WORK ORDER :: Lines from the one containing "万历三十六年七月乙酉朔孟秋时享" through the final line of the entries below: reproduce them exactly, all of them and only them.

EXTRACTED DATA ::

━━━━

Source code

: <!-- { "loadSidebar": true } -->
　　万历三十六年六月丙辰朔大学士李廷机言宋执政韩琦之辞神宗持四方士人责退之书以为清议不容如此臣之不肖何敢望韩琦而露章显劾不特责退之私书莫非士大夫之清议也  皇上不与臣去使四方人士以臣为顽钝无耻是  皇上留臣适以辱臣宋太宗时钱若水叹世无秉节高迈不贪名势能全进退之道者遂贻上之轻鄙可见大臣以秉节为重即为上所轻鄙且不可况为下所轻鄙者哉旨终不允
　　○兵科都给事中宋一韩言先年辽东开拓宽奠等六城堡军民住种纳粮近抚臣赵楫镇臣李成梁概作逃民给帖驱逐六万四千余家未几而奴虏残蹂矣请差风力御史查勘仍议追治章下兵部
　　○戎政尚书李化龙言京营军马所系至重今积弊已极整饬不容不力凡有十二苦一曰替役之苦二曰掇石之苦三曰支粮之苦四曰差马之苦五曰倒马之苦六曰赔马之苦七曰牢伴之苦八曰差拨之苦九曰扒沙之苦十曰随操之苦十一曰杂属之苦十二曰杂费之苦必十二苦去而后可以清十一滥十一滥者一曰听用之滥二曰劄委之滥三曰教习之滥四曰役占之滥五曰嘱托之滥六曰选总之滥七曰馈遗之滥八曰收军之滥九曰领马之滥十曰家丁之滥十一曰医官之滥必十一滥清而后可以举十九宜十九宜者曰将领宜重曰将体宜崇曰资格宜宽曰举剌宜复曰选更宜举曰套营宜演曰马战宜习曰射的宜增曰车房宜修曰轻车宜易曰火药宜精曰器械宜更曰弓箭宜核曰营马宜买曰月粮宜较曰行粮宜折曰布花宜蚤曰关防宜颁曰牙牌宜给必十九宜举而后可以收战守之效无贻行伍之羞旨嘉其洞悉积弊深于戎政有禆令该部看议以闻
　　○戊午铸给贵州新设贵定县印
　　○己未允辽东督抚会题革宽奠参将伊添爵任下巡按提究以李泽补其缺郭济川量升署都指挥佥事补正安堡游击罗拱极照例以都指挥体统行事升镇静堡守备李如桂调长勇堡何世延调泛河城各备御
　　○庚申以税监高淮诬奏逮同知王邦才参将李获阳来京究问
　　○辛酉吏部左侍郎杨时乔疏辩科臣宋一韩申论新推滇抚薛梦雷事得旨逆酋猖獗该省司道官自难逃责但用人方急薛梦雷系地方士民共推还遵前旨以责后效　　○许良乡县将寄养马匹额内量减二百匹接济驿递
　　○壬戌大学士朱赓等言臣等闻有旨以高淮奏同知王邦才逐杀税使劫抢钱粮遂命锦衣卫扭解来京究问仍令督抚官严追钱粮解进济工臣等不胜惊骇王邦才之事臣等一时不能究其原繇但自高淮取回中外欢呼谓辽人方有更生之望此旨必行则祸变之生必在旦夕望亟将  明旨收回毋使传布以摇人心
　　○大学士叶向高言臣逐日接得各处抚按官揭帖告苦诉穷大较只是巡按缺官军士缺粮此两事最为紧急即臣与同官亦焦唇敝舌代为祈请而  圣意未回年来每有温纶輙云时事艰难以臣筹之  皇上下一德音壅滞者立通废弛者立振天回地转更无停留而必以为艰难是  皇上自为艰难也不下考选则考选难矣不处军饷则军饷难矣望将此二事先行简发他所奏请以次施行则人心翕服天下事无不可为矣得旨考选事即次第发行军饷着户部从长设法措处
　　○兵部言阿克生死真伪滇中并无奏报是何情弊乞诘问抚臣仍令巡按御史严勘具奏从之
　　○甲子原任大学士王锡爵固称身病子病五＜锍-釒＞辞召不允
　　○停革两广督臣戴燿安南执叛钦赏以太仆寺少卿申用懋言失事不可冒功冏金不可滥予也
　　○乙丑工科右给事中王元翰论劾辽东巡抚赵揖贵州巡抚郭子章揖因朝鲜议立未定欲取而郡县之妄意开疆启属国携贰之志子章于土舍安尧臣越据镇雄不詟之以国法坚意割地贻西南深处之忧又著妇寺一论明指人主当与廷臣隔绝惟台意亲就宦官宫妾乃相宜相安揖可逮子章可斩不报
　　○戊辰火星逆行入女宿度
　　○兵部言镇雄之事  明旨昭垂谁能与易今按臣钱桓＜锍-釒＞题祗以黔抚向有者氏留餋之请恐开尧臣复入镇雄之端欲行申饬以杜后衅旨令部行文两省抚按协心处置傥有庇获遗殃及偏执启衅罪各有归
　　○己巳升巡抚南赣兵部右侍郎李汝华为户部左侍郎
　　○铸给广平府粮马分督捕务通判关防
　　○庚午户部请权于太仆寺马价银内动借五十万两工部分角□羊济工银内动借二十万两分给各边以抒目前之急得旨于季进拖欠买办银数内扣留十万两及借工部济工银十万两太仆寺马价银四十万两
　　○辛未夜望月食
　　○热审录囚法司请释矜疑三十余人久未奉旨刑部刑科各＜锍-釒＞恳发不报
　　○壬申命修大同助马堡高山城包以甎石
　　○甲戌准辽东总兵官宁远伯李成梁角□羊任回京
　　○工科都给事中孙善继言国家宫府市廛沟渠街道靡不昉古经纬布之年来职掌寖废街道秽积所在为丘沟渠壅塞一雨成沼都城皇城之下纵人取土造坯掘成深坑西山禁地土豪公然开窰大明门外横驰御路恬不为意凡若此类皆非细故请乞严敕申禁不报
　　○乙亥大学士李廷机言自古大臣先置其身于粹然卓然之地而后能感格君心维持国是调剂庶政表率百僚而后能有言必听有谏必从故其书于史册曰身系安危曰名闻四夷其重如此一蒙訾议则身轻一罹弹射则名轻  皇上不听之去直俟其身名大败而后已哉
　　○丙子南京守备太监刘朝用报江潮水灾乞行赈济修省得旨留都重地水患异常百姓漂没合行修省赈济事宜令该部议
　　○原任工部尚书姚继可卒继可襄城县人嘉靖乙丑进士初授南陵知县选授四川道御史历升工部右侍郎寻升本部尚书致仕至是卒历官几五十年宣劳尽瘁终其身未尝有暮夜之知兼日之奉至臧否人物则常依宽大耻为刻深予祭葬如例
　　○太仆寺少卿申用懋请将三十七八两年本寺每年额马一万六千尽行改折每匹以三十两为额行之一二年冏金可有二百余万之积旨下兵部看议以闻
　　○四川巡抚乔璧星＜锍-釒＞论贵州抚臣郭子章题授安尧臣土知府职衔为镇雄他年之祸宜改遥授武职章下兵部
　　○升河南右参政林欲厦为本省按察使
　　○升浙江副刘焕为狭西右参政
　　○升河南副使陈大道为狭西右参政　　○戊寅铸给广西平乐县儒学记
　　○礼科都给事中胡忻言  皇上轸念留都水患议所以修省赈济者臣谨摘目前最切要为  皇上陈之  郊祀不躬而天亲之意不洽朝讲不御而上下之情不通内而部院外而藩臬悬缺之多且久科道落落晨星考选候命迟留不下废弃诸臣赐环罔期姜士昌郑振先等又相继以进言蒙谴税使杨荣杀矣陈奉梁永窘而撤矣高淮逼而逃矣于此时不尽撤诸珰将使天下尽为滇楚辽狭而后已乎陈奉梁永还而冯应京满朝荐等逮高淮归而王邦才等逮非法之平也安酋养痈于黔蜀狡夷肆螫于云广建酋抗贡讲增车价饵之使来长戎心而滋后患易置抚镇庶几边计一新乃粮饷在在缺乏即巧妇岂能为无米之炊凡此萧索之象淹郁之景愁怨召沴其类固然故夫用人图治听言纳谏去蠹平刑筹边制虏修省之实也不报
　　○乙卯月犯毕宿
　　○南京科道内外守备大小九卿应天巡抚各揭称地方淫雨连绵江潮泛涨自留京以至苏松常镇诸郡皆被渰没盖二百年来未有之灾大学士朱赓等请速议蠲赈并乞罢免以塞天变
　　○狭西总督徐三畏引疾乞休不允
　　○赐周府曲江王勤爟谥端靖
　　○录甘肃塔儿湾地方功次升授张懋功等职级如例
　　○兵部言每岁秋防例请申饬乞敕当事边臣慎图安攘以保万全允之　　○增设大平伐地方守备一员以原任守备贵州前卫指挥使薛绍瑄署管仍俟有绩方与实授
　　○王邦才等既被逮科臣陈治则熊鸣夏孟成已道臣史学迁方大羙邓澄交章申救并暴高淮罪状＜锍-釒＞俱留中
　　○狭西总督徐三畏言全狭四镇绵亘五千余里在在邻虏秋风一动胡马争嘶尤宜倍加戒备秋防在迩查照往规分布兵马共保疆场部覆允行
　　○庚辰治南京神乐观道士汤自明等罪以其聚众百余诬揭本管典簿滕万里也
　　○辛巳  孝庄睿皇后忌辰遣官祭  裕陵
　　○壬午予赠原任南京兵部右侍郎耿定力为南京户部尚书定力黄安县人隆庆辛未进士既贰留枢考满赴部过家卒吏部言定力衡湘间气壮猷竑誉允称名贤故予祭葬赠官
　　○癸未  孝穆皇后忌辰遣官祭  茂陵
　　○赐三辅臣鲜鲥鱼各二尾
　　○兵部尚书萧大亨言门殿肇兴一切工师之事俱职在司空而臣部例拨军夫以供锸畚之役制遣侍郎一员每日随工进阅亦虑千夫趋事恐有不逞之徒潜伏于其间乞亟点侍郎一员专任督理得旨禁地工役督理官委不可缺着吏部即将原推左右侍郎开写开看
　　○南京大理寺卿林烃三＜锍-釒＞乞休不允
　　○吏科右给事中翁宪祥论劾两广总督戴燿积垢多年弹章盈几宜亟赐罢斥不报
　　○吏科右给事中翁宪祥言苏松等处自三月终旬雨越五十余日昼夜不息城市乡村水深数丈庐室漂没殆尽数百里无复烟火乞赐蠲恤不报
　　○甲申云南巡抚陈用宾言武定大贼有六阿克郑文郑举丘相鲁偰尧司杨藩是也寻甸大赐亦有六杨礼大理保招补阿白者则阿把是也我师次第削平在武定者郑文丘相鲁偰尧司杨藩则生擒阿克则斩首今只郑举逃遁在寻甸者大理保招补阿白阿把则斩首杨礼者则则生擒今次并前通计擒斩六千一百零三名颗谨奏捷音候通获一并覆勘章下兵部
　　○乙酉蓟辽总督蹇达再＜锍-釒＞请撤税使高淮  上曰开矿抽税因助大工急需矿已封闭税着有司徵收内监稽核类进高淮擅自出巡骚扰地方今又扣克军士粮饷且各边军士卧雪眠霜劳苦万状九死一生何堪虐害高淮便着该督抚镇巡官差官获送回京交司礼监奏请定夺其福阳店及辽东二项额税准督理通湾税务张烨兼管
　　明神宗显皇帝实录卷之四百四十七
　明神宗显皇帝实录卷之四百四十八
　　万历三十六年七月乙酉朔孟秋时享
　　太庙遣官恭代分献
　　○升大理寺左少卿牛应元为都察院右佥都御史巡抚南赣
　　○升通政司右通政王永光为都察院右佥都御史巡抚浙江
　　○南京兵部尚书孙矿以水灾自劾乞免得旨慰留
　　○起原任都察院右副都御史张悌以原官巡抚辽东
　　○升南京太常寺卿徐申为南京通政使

━━━━

ANSWER BOX ::
　　万历三十六年七月乙酉朔孟秋时享
　　太庙遣官恭代分献
　　○升大理寺左少卿牛应元为都察院右佥都御史巡抚南赣
　　○升通政司右通政王永光为都察院右佥都御史巡抚浙江
　　○南京兵部尚书孙矿以水灾自劾乞免得旨慰留
　　○起原任都察院右副都御史张悌以原官巡抚辽东
　　○升南京太常寺卿徐申为南京通政使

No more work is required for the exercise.